A outra filha, que reside com ele e a esposa em Macau, está em casa desde 24 de Janeiro, sem que haja previsão para a reabertura das escolas. “Em Portugal tornou-se sério este mês, agora imagine-se o que é ter uma filha de 13 anos há dois meses em casa. Aqui as pessoas estão psicologicamente desgastadas”, desabafa. “Só sai para ir às compras, e com a mãe apenas. Vê muito Netflix e preenche a manhã com aulas virtuais”, sublinha. Em Portugal, o dia-a-dia dos dois filhos é semelhante.

Estranho é andar sem máscara
Após o aparecimento dos primeiros casos, Macau adquiriu “no mercado internacional 30 milhões de máscaras” que foram distribuídas gratuitamente pela população, sendo o seu uso obrigatório nos transportes e edifícios públicos. Agora, cada residente “tem direito a comprar dez máscaras para dez dias, pelo preço simbólico de 80 cêntimos”. Nunca esgotaram, nunca se formaram filas para as comprar e “ninguém está preocupado por ver uma pessoa de máscara”, diz. Estranho é andar sem ela. “Aqui protegeram-nos, por isso, alguma protecção têm de oferecer”, afirma.
Durante mês e meio quase ninguém saiu de casa, a não ser que fosse estritamente necessário. “Macau era uma cidade deserta. Habitualmente demorava 10 minutos de carro a chegar ao trabalho e passei a demorar três”, conta. O Governo mandou fechar tudo o que era dispensável à população. “O derradeiro passo”, diz, foi o fecho dos casinos, a principal actividade económica de Macau.
Apesar de a curva de contágio não ser de perto comparável com a de países como Itália ou Espanha, os planos de contingência mantêm-se. “As pessoas respeitaram e continuam a respeitar absolutamente o pedido do Governo. As fronteiras continuam abertas, mas há grandes restrições. Os turistas e trabalhadores migrantes não podem entrar. Elevadores, teclados de multibanco, tudo continua coberto com plástico e é desinfectado de hora a hora”, descreve.

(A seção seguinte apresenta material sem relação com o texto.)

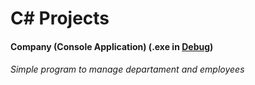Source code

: # C# Projects

#### Company (Console Application) (.exe in [Debug](https://github.com/isaiasvallejos/csharp/tree/master/Company/Company/obj/Debug))

###### Simple program to manage departament and employees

“Há um mês diziam que o vírus nem chegava a Portugal”
Apesar da distância, João Francisco Pinto tem acompanhado diariamente o que se passa em Portugal e assume-se “desiludido com a actuação e discurso dos políticos”. “Há um mês diziam que o vírus nem chegava a Portugal”, lembra, acrescentado que as medidas podiam ter sido implementadas mais cedo, nomeadamente o fecho das escolas. “Nestas situações é preciso homens de Estado”, atira.
Na sua opinião, há apenas “duas formas de lidar com esta crise: uma é mitigar, ou seja, não vamos matar a economia, mas vamos permitir que muita gente fique doente e morra. A outra é liquidar o vírus e, para isso, é preciso matar a economia para o bem das pessoas, que foi o que Macau, fez”.

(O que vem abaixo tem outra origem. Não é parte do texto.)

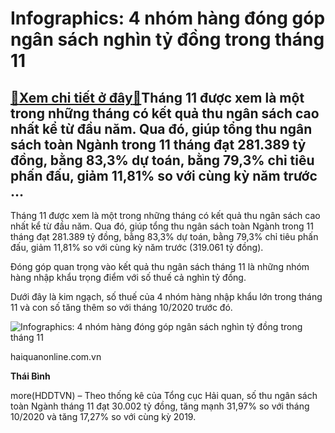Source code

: Infographics: 4 nhóm hàng đóng góp ngân sách nghìn tỷ đồng trong tháng 11
=========================================================================

[:gift:Xem chi tiết ở đây:gift:](https://hddtvn.com/infographics-4-nhom-hang-dong-gop-ngan-sach-nghin-ty-dong-trong-thang-11-2/)Tháng 11 được xem là một trong những tháng có kết quả thu ngân sách cao nhất kể từ đầu năm. Qua đó, giúp tổng thu ngân sách toàn Ngành trong 11 tháng đạt 281.389 tỷ đồng, bằng 83,3% dự toán, bằng 79,3% chỉ tiêu phấn đấu, giảm 11,81% so với cùng kỳ năm trước …
-------------------------------------------------------------------------------------------------------------------------------------------------------------------------------------------------------------------------------------------------------------------


Tháng 11 được xem là một trong những tháng có kết quả thu ngân sách cao nhất kể từ đầu năm. Qua đó, giúp tổng thu ngân sách toàn Ngành trong 11 tháng đạt 281.389 tỷ đồng, bằng 83,3% dự toán, bằng 79,3% chỉ tiêu phấn đấu, giảm 11,81% so với cùng kỳ năm trước (319.061 tỷ đồng).


Đóng góp quan trọng vào kết quả thu ngân sách tháng 11 là những nhóm hàng nhập khẩu trọng điểm với số thuế cả nghìn tỷ đồng.


Dưới đây là kim ngạch, số thuế của 4 nhóm hàng nhập khẩu lớn trong tháng 11 và con số tăng thêm so với tháng 10/2020 trước đó.





![Infographics: 4 nhóm hàng đóng góp ngân sách nghìn tỷ đồng trong tháng 11](https://hddtvn.com/wp-content/uploads/2021/01/3404_4-nhom-hang-thu-nghin-ty.jpg "Infographics: 4 nhóm hàng đóng góp ngân sách nghìn tỷ đồng trong tháng 11")


haiquanonline.com.vn




**Thái Bình**



more(HDDTVN) – Theo thống kê của Tổng cục Hải quan, số thu ngân sách toàn Ngành tháng 11 đạt 30.002 tỷ đồng, tăng mạnh 31,97% so với tháng 10/2020 và tăng 17,27% so với cùng kỳ 2019.

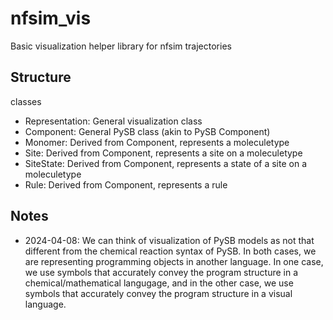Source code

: # nfsim_vis

Basic visualization helper library for nfsim trajectories

## Structure

classes 
- Representation: General visualization class
- Component: General PySB class (akin to PySB Component)
- Monomer: Derived from Component, represents a moleculetype
- Site: Derived from Component, represents a site on a moleculetype
- SiteState: Derived from Component, represents a state of a site on a moleculetype
- Rule: Derived from Component, represents a rule


## Notes

- 2024-04-08: We can think of visualization of PySB models as not that different from the chemical reaction syntax of PySB. In both cases, we are representing programming objects in another language. In one case, we use symbols that accurately convey the program structure in a chemical/mathematical langugage, and in the other case, we use symbols that accurately convey the program structure in a visual language.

Pedindo para que se olhe para o exemplo de Macau, deixa o apelo aos portugueses: “Usem máscaras sempre que estão na rua, num supermercado num banco e não se esqueçam que a higiene das mãos é essencial e deve evitar-se tocar com as mãos na cara. Evitem o contacto social e familiar, a altura não é para visitas”.